-- Data follows --
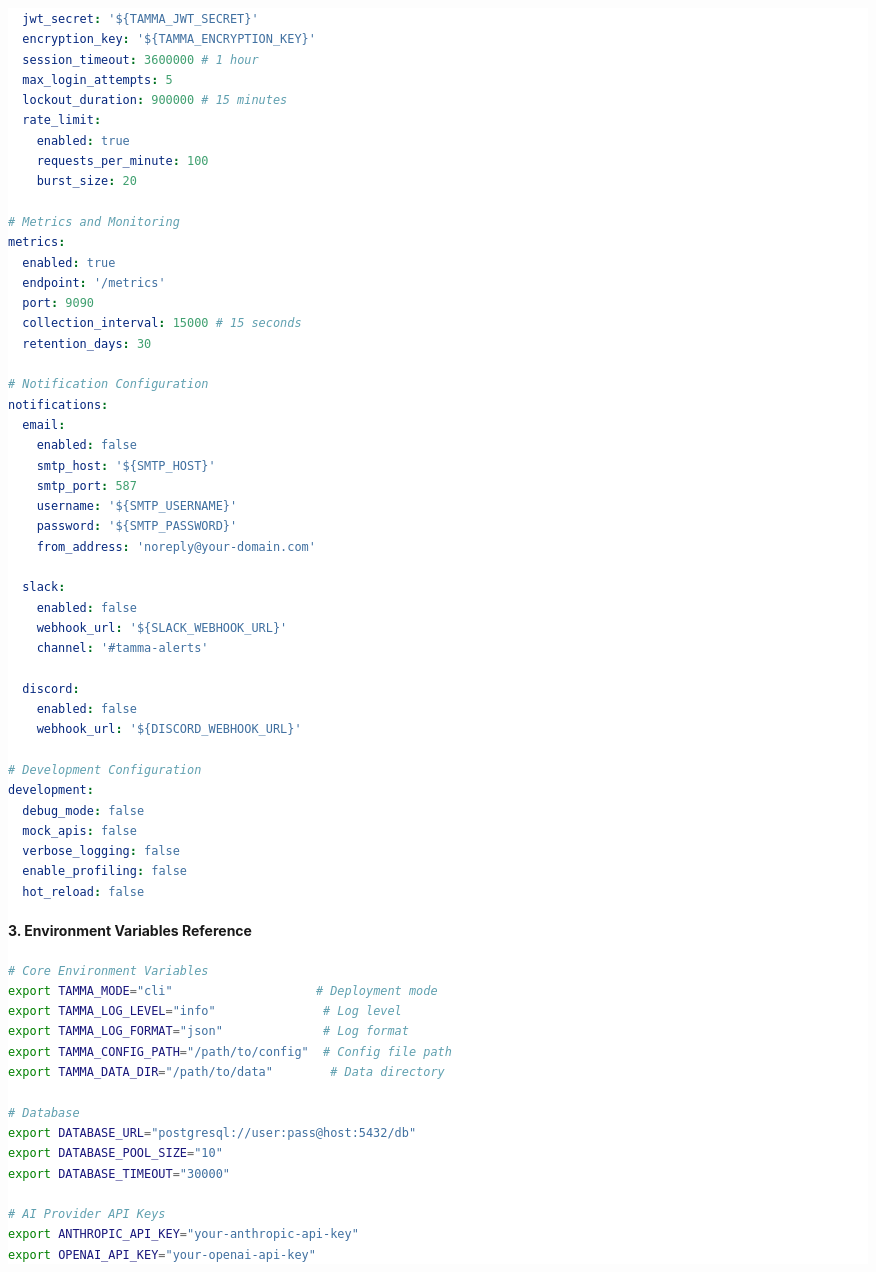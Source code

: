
 ```yaml
  jwt_secret: '${TAMMA_JWT_SECRET}'
  encryption_key: '${TAMMA_ENCRYPTION_KEY}'
  session_timeout: 3600000 # 1 hour
  max_login_attempts: 5
  lockout_duration: 900000 # 15 minutes
  rate_limit:
    enabled: true
    requests_per_minute: 100
    burst_size: 20

# Metrics and Monitoring
metrics:
  enabled: true
  endpoint: '/metrics'
  port: 9090
  collection_interval: 15000 # 15 seconds
  retention_days: 30

# Notification Configuration
notifications:
  email:
    enabled: false
    smtp_host: '${SMTP_HOST}'
    smtp_port: 587
    username: '${SMTP_USERNAME}'
    password: '${SMTP_PASSWORD}'
    from_address: 'noreply@your-domain.com'

  slack:
    enabled: false
    webhook_url: '${SLACK_WEBHOOK_URL}'
    channel: '#tamma-alerts'

  discord:
    enabled: false
    webhook_url: '${DISCORD_WEBHOOK_URL}'

# Development Configuration
development:
  debug_mode: false
  mock_apis: false
  verbose_logging: false
  enable_profiling: false
  hot_reload: false
```

#### 3. Environment Variables Reference

```bash
# Core Environment Variables
export TAMMA_MODE="cli"                    # Deployment mode
export TAMMA_LOG_LEVEL="info"               # Log level
export TAMMA_LOG_FORMAT="json"              # Log format
export TAMMA_CONFIG_PATH="/path/to/config"  # Config file path
export TAMMA_DATA_DIR="/path/to/data"        # Data directory

# Database
export DATABASE_URL="postgresql://user:pass@host:5432/db"
export DATABASE_POOL_SIZE="10"
export DATABASE_TIMEOUT="30000"

# AI Provider API Keys
export ANTHROPIC_API_KEY="your-anthropic-api-key"
export OPENAI_API_KEY="your-openai-api-key"
```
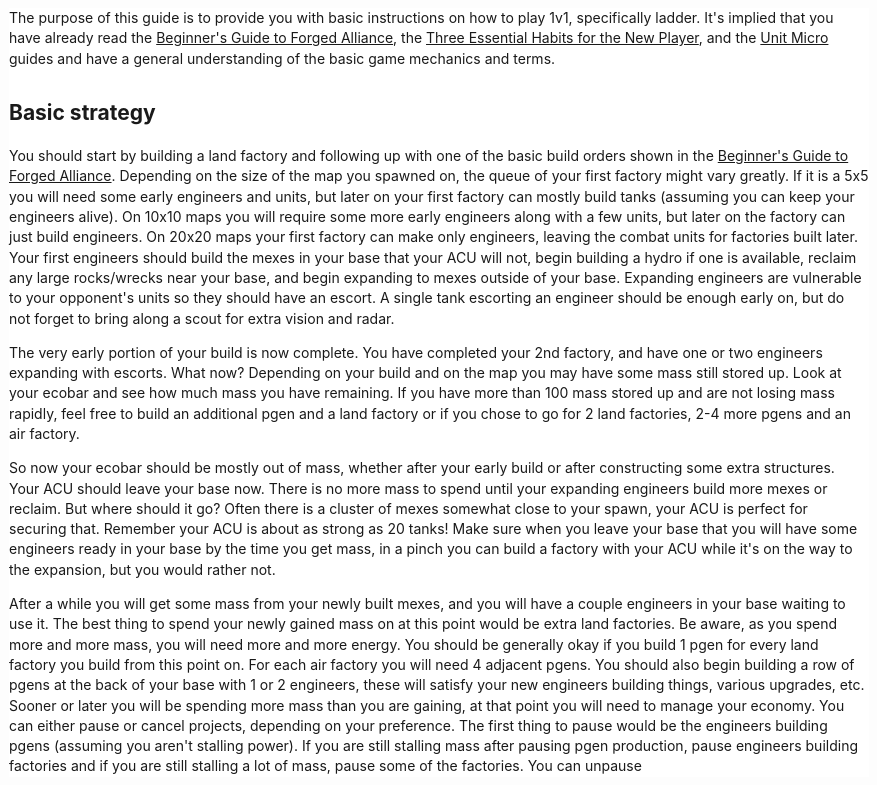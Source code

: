 The purpose of this guide is to provide you with basic instructions on
how to play 1v1, specifically ladder. It's implied that you have already
read the [Beginner's Guide to Forged
Alliance](Beginner's_Guide_to_Forged_Alliance "wikilink"), the [Three
Essential Habits for the New
Player](Three_Essential_Habits_for_the_New_Player "wikilink"), and the
[Unit Micro](Unit_Micro "wikilink") guides and have a general
understanding of the basic game mechanics and terms.

## Basic strategy

You should start by building a land factory and following up with one of
the basic build orders shown in the [Beginner's Guide to Forged
Alliance](Beginner's_Guide_to_Forged_Alliance "wikilink"). Depending on
the size of the map you spawned on, the queue of your first factory
might vary greatly. If it is a 5x5 you will need some early engineers
and units, but later on your first factory can mostly build tanks
(assuming you can keep your engineers alive). On 10x10 maps you will
require some more early engineers along with a few units, but later on
the factory can just build engineers. On 20x20 maps your first factory
can make only engineers, leaving the combat units for factories built
later. Your first engineers should build the mexes in your base that
your ACU will not, begin building a hydro if one is available, reclaim
any large rocks/wrecks near your base, and begin expanding to mexes
outside of your base. Expanding engineers are vulnerable to your
opponent's units so they should have an escort. A single tank escorting
an engineer should be enough early on, but do not forget to bring along
a scout for extra vision and radar.

The very early portion of your build is now complete. You have completed
your 2nd factory, and have one or two engineers expanding with escorts.
What now? Depending on your build and on the map you may have some mass
still stored up. Look at your ecobar and see how much mass you have
remaining. If you have more than 100 mass stored up and are not losing
mass rapidly, feel free to build an additional pgen and a land factory
or if you chose to go for 2 land factories, 2-4 more pgens and an air
factory.

So now your ecobar should be mostly out of mass, whether after your
early build or after constructing some extra structures. Your ACU should
leave your base now. There is no more mass to spend until your expanding
engineers build more mexes or reclaim. But where should it go? Often
there is a cluster of mexes somewhat close to your spawn, your ACU is
perfect for securing that. Remember your ACU is about as strong as 20
tanks! Make sure when you leave your base that you will have some
engineers ready in your base by the time you get mass, in a pinch you
can build a factory with your ACU while it's on the way to the
expansion, but you would rather not.

After a while you will get some mass from your newly built mexes, and
you will have a couple engineers in your base waiting to use it. The
best thing to spend your newly gained mass on at this point would be
extra land factories. Be aware, as you spend more and more mass, you
will need more and more energy. You should be generally okay if you
build 1 pgen for every land factory you build from this point on. For
each air factory you will need 4 adjacent pgens. You should also begin
building a row of pgens at the back of your base with 1 or 2 engineers,
these will satisfy your new engineers building things, various upgrades,
etc. Sooner or later you will be spending more mass than you are
gaining, at that point you will need to manage your economy. You can
either pause or cancel projects, depending on your preference. The first
thing to pause would be the engineers building pgens (assuming you
aren't stalling power). If you are still stalling mass after pausing
pgen production, pause engineers building factories and if you are still
stalling a lot of mass, pause some of the factories. You can unpause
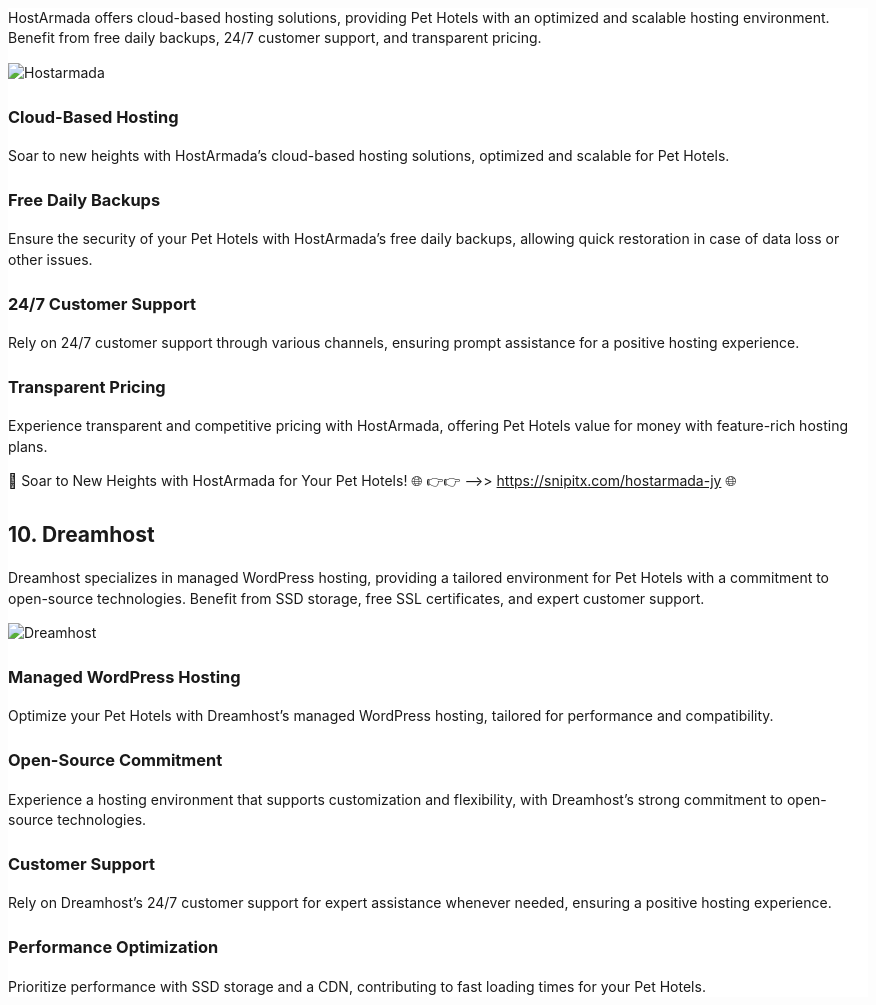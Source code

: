 HostArmada offers cloud-based hosting solutions, providing Pet Hotels with an optimized and scalable hosting environment. Benefit from free daily backups, 24/7 customer support, and transparent pricing.

![Hostarmada](https://i.imgur.com/KFbdf3o.jpeg "Hostarmada Hosting")

### Cloud-Based Hosting
Soar to new heights with HostArmada’s cloud-based hosting solutions, optimized and scalable for Pet Hotels.

### Free Daily Backups
Ensure the security of your Pet Hotels with HostArmada’s free daily backups, allowing quick restoration in case of data loss or other issues.

### 24/7 Customer Support
Rely on 24/7 customer support through various channels, ensuring prompt assistance for a positive hosting experience.

### Transparent Pricing
Experience transparent and competitive pricing with HostArmada, offering Pet Hotels value for money with feature-rich hosting plans.

🚀 Soar to New Heights with HostArmada for Your Pet Hotels! 🌐
👉👉 -->> https://snipitx.com/hostarmada-jy 🌐

## 10. Dreamhost

Dreamhost specializes in managed WordPress hosting, providing a tailored environment for Pet Hotels with a commitment to open-source technologies. Benefit from SSD storage, free SSL certificates, and expert customer support.

![Dreamhost](https://i.imgur.com/rXIg8ip.jpeg "Dreamhost Hosting")

### Managed WordPress Hosting
Optimize your Pet Hotels with Dreamhost’s managed WordPress hosting, tailored for performance and compatibility.

### Open-Source Commitment
Experience a hosting environment that supports customization and flexibility, with Dreamhost’s strong commitment to open-source technologies.

### Customer Support
Rely on Dreamhost’s 24/7 customer support for expert assistance whenever needed, ensuring a positive hosting experience.

### Performance Optimization
Prioritize performance with SSD storage and a CDN, contributing to fast loading times for your Pet Hotels.
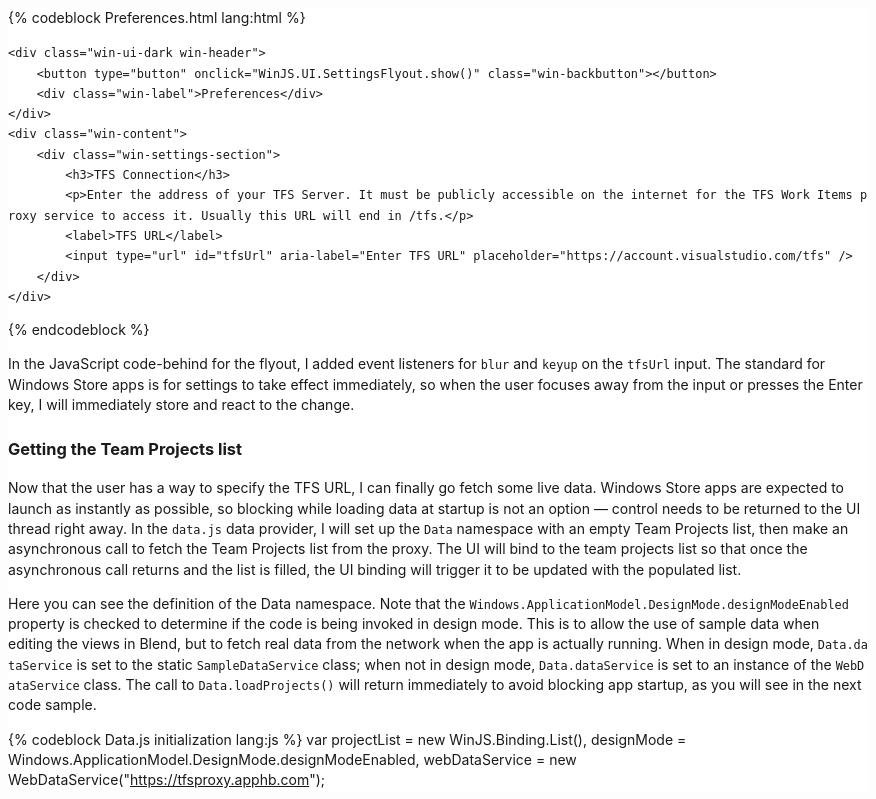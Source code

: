 {% codeblock Preferences.html lang:html %}
<div data-win-control="WinJS.UI.SettingsFlyout"
     id="programmaticInvocationSettingsFlyout" 
     aria-label="App Settings Flyout"
     data-win-options="{settingsCommandId:'connection',width:'narrow'}">
    
    <div class="win-ui-dark win-header">
        <button type="button" onclick="WinJS.UI.SettingsFlyout.show()" class="win-backbutton"></button>
        <div class="win-label">Preferences</div>
    </div>
    <div class="win-content">
        <div class="win-settings-section">
            <h3>TFS Connection</h3>
            <p>Enter the address of your TFS Server. It must be publicly accessible on the internet for the TFS Work Items proxy service to access it. Usually this URL will end in /tfs.</p>
            <label>TFS URL</label>
            <input type="url" id="tfsUrl" aria-label="Enter TFS URL" placeholder="https://account.visualstudio.com/tfs" />
        </div>
    </div>
</div>
{% endcodeblock %}

In the JavaScript code-behind for the flyout, I added event listeners for `blur` and `keyup` on the `tfsUrl` input. The standard for Windows Store apps is for settings to take effect immediately, so when the user focuses away from the input or presses the Enter key, I will immediately store and react to the change.

### Getting the Team Projects list

Now that the user has a way to specify the TFS URL, I can finally go fetch some live data. Windows Store apps are expected to launch as instantly as possible, so blocking while loading data at startup is not an option &mdash; control needs to be returned to the UI thread right away. In the `data.js` data provider, I will set up the `Data` namespace with an empty Team Projects list, then make an asynchronous call to fetch the Team Projects list from the proxy. The UI will bind to the team projects list so that once the asynchronous call returns and the list is filled, the UI binding will trigger it to be updated with the populated list.

Here you can see the definition of the Data namespace. Note that the `Windows.ApplicationModel.DesignMode.designModeEnabled` property is checked to determine if the code is being invoked in design mode. This is to allow the use of sample data when editing the views in Blend, but to fetch real data from the network when the app is actually running. When in design mode, `Data.dataService` is set to the static `SampleDataService` class; when not in design mode, `Data.dataService` is set to an instance of the `WebDataService` class. The call to `Data.loadProjects()` will return immediately to avoid blocking app startup, as you will see in the next code sample.

<a id="data"></a>
{% codeblock Data.js initialization lang:js %}
var
        projectList = new WinJS.Binding.List(),
        designMode = Windows.ApplicationModel.DesignMode.designModeEnabled,
        webDataService = new WebDataService("https://tfsproxy.apphb.com");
-- Data concluded --
The problem: Pictures excluded, give again exactly and only the lines of the material above from the line with "each air factory" through the line with "### Cloud-Based Hosting".

Response:
each air factory you will need 4 adjacent pgens. You should also begin
building a row of pgens at the back of your base with 1 or 2 engineers,
these will satisfy your new engineers building things, various upgrades,
etc. Sooner or later you will be spending more mass than you are
gaining, at that point you will need to manage your economy. You can
either pause or cancel projects, depending on your preference. The first
thing to pause would be the engineers building pgens (assuming you
aren't stalling power). If you are still stalling mass after pausing
pgen production, pause engineers building factories and if you are still
stalling a lot of mass, pause some of the factories. You can unpause
Source code

: HostArmada offers cloud-based hosting solutions, providing Pet Hotels with an optimized and scalable hosting environment. Benefit from free daily backups, 24/7 customer support, and transparent pricing.

![Hostarmada](https://i.imgur.com/KFbdf3o.jpeg "Hostarmada Hosting")

### Cloud-Based Hosting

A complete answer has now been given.